Nous montons encore quelques marches, nous passons la porte du temple et nous arrivons devant le bâtiment principal, tout en bois.
Un autre visiteur se tient devant le bâtiment – ou peut-être un voisin ? ou un gardien ? ou un pèlerin ? – un Japonais entre deux âges, qui nous salue et à qui nous rendons la pareille.
– こんにちは!
– こんにちは!
S’ensuit l’inévitable question : de quel pays venez-vous ? Peut-être en anglais, mais plus probablement en japonais. Notre réponse ne manque pas d’étonner notre interlocuteur, qui met quelques minutes à réaliser qu’il a devant lui deux visiteurs venus de France et qui ont pris la peine de venir jusqu’à ce temple perdu dans la forêt. Il répète un nombre incalculable de fois すごい !
Nous essayons de lui expliquer que non, nous ne sommes pas perdus, et que si nous ne sommes pas en train de visiter d’autres sites plus prestigieux, c’est parce que nous en sommes à notre 7e voyage au Japon, et que nous préférons découvrir de nouveaux lieux. Il finit par prendre congé, non sans avoir répété encore une fois すごい ! et nous avoir souhaité une bonne continuation. Nul doute qu’il aura son quart d'heure de gloire, quand, revenu chez lui, il dira à ses proches : «Vous ne devinerez jamais qui j’ai rencontré dans la forêt !»
Nous redescendons par le même sentier qu’à l’aller (il n’y a pas d’autre choix). Nous revenons à la voiture par la même route qu’à l’aller (ici aussi, pas d’alternative).

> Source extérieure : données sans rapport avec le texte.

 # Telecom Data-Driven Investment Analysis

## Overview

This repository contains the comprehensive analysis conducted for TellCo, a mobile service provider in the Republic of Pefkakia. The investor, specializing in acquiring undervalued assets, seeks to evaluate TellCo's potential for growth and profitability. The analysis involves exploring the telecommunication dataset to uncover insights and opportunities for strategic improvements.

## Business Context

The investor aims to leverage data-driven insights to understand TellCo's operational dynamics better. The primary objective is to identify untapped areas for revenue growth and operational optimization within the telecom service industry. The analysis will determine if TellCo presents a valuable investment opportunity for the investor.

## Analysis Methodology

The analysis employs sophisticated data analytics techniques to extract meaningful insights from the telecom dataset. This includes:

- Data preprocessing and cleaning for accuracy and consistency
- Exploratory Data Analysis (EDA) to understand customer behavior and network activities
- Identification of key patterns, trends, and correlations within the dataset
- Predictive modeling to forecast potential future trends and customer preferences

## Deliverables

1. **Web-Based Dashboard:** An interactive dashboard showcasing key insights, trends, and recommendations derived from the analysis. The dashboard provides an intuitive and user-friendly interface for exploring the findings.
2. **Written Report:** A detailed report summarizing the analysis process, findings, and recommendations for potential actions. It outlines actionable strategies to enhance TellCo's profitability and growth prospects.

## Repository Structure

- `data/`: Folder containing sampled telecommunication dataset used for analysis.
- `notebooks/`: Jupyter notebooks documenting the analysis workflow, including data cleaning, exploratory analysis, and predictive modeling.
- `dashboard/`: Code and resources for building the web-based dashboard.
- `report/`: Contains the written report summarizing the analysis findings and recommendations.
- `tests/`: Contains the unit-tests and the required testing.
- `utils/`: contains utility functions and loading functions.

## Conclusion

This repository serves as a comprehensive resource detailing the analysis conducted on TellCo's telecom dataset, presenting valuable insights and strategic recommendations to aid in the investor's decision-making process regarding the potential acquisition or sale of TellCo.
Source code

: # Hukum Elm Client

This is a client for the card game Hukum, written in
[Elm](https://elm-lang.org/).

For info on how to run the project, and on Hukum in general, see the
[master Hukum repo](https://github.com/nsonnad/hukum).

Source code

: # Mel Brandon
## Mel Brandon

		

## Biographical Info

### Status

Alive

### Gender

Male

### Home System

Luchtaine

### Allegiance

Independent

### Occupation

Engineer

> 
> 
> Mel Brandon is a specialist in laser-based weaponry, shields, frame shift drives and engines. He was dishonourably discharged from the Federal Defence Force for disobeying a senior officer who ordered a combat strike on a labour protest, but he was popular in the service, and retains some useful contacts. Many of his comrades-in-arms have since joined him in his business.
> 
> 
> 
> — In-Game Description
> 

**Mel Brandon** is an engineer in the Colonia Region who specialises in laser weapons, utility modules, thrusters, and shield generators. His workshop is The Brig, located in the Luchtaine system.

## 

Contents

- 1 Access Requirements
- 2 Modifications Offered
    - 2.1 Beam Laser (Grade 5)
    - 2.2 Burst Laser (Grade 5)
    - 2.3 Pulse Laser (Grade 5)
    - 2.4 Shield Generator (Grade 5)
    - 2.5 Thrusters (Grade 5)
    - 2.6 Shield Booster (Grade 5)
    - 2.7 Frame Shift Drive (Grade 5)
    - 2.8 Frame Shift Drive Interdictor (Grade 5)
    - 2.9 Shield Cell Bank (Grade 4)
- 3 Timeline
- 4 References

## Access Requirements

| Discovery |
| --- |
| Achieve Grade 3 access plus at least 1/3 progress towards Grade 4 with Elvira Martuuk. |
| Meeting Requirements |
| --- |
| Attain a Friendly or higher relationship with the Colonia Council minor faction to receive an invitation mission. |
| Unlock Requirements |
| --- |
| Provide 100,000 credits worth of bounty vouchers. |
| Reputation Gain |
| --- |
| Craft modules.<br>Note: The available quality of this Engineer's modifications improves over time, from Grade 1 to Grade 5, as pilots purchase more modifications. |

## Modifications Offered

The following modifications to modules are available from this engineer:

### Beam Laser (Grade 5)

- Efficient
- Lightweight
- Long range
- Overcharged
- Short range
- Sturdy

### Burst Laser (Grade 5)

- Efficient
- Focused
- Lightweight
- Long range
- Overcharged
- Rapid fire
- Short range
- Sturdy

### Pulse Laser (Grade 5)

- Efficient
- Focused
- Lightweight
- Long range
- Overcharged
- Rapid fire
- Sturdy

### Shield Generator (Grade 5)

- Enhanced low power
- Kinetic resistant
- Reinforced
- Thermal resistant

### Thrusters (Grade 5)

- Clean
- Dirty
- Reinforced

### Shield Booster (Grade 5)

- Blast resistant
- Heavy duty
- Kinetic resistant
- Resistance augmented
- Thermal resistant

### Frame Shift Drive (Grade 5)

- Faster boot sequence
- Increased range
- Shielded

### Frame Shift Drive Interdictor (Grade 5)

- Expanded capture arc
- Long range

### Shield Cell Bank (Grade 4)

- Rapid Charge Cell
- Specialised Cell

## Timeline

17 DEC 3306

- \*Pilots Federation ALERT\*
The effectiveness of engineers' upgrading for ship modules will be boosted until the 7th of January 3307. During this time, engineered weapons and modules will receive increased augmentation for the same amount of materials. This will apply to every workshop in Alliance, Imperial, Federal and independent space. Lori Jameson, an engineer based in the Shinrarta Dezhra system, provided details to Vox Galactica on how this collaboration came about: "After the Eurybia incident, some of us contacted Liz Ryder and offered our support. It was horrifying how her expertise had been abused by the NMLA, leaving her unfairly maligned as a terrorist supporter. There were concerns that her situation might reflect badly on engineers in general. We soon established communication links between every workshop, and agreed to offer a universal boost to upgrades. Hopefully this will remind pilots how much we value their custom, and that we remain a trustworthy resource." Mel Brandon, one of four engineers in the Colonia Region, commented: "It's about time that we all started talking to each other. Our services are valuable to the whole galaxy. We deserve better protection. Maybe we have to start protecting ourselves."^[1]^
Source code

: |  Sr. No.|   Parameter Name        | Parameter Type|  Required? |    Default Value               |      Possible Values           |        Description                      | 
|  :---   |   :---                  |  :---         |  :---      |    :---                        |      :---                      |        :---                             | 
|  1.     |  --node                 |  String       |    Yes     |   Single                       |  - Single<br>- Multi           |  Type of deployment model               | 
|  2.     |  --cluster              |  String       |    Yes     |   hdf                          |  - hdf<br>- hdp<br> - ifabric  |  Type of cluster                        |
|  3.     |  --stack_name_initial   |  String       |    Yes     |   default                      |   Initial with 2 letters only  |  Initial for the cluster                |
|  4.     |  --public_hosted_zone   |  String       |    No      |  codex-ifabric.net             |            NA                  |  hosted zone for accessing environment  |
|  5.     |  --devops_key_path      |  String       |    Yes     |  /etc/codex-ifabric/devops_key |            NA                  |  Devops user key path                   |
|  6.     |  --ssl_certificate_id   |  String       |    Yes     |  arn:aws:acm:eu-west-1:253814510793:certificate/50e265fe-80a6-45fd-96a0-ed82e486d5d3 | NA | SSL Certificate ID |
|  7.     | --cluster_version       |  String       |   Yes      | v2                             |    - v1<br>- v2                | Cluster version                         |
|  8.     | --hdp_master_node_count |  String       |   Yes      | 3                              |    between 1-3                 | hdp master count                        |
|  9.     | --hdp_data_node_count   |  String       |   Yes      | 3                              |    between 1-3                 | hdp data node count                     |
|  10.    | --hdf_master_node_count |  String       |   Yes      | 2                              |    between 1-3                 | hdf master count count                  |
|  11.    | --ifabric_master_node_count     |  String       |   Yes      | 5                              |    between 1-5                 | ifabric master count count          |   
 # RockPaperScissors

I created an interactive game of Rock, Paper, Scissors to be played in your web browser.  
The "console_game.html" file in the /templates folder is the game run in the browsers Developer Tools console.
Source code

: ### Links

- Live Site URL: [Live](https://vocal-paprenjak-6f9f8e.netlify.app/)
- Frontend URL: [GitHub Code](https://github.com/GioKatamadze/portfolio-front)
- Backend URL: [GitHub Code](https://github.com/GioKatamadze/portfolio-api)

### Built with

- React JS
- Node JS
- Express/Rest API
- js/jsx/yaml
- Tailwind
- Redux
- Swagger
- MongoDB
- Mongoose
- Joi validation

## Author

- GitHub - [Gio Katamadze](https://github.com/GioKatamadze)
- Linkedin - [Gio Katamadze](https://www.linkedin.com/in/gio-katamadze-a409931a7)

Nos estimations étaient justes : nous avons mis deux heures en tout pour faire cette petite visite en forêt. Il est maintenant treize heures et il est temps de penser au pique-nique. Nous reprenons la voiture et repartons vers le centre-ville de Wakasa.
Les abords de la gare semblent animés, et le parking que nous pensions nous garer est occupé par les stands d’une brocante ou d’un quelconque événement local. Malheureusement, quand nous arrivons, les participants replient boutique, et avec eux nos espoirs de trouver quelques stands de produits locaux. Un peu plus loin, nous trouvons quand même des onigiris artisanaux, qui viendront compléter les kakis et les nashis que nous avions emportés.
Le nashi est une espèce de poire en forme de pomme, dont la chair juteuse et sucrée est en même temps un peu granuleuse comme celle de la poire et croquante comme celle de la pomme. C’est un fruit délicieux qu’il aurait été dommage de ne pas goûter car c’est l’une des spécialités de la région de Tottori.
Petite halte près du hameau de Neyasu, à Wakasa, pour contempler les rizières. Au bord de la route, une «boîte à sable», telle que celles que nous avons souvent vues au bord des routes à Hokkaido. Dans ces boîtes se trouvent des sacs de sable ou de gravier fin que l’on peut étaler sur la route lorsque, en hiver, elle devient glissante en raison de la neige ou du verglas.